それの言葉に耳を貸さないようにしねぇと…
そんな事したら絶対追い出される。
でも…キスぐらいは、って思ったのに。
「では始めるか」
って切り替え早っっ!!
何でもなかったようにさっさと俺の正面に座りなおす。
制鞄からノートやらペンケースやら出し始めるから俺も荷物の中から勉強道具を出した。
「今日渡した問題はできたか?」
「それがとんだ邪魔が入りまして…まだ2枚しか出来てないんっス……」
「邪魔?」
お袋に邪魔された経緯を話したら柳さんは可笑しそうに笑った。
「そうだ…試験前だというのによく外泊を許してもらえたな。ああ言ったものの気になっていたんだ」
「あー最初はダチの家に行って遊ぶもんだと思って反対してたんっスけど行き先が柳さん家って判った途端態度変えて
"お母さんも行きたいわー"とか言い出して…こないだうち来てちょっと喋っただけですっかり柳さんファンっスよ、うちのお袋。
家に連れて来い連れて来いってウルサイの何のって……」
「そうだったのか。ではお言葉に甘えて今度は赤也の家にお邪魔しようかな」
「マジっスか?!」
是非来て下さい!!って思ったけど…ちょっと待てよ。
「あーでも……すっげーうるさそう…お袋もだけど姉貴も。絶対柳さん取られる」
そう。
絶対そうなる。
あんたは学校でいつも会ってんだから家に来た時ぐらいお母さんと喋らせなさいとか言って柳さん独占されそうな気がする。

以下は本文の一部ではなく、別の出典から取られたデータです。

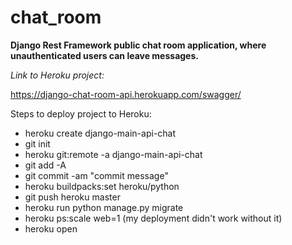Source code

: # chat_room

**Django Rest Framework public chat room application, where unauthenticated users can leave messages.**

*Link to Heroku project:* 

https://django-chat-room-api.herokuapp.com/swagger/

Steps to deploy project to Heroku:
- heroku create django-main-api-chat
- git init
- heroku git:remote -a django-main-api-chat
- git add -A
- git commit -am "commit message"
- heroku buildpacks:set heroku/python
- git push heroku master
- heroku run python manage.py migrate
- heroku ps:scale web=1 (my deployment didn't work without it)
- heroku open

「取られるって…俺だってさっき姉にお前を取られそうになったぞ?」
「何か俺ら…家族に振り回されてません?」
「そのようだな」
うちの場合ちょっと過剰な気もするけど、俺の好きな人が家族に好かれるのは嬉しい。
まあ柳さんが嫌われるようなヘマするわけないだろうけど。
俺は気をつけねえとなー……
お姉さんはまあ…大丈夫そうだったけど。
「赤也、聞いてるのか?」
「はっ…はいっ!聞いてます聞いてます!!」
すみません聞いてませんでした……
じーっと見つめる目は疑ってる。
バレバレだったか………
「…出来ていない一枚をやるんだ。その間に解答済みの分を俺が採点するから」
「りょーかいっス」
俺は問題を解きながら上目で柳さんの顔を盗み見る。
つーか…着替えないのかなー…
いや、今目の前で着替えられたら絶対理性吹っ飛ぶから勘弁して欲しいけど。
ほんっと綺麗な髪してるよなー……
肌とかもキメ細かくって触り心地よさそーだし…
あー触りてー…
………。
…っとヤベっ
煩悩に飲まれそうになった。
今日は勉強勉強勉強…勉強勉強勉強!!
今の俺に余計な事を考える隙与えるとヤバイ。
だから必死になって問題を解いた。
「出来たか?」
「ういっス!」
「早かったな」
物凄い集中しねえと……気ぃ抜くと柳さんばっか見てしまいそうだったからな…
柳さんはすぐにそれを採点してくれて、解説をしてくれる。
英語の発音も綺麗だよなー…とかまた余計な事ばっか考えそうになった。
でもシャーペン持つ指とかも綺麗で……
ダメだ。
我慢できねえ。
俺はテーブルに身を乗り出した。
「赤也?」
「ね、柳さん…キスしていい?」
いきなりやって怒られるのヤだし、一応了承取っとかないと。
でも予想外だったのか俺の言葉に柳さんは目見開いて驚いて固まってる。
どうする?
どう返す?
「……ダメだ」
「何で?!」
「…集中できなくなる」
予想を上回る答えが返ってきて今度は俺が固まってしまった。
「それって俺が集中しないからダメって事?それとも…」
「…両方だ」
俯いて頬染めてそんな事言われたら逆効果だって!!
でも…ダメって言われて無理矢理は出来ない。
うう…生殺しだ。
「そんな顔をするな。嫌だと言ったわけではないんだ」
「ならいつならいいんっスか?」
「…試験、全教科70点以上取れたらな」
「えぇーっっ!!」
何だよそれ!
「あのさ、そういうご褒美みたいなの嫌なんだけど」
「何?」
「一方的にアンタが与えるんじゃなくて、アンタも俺を欲しがってよ!」
何か日本語変な気もするけど…でも…
俺がやりたいっつったから柳さんが与えるんじゃなくて、柳さんもしたいって思ってくれなきゃ嫌だ。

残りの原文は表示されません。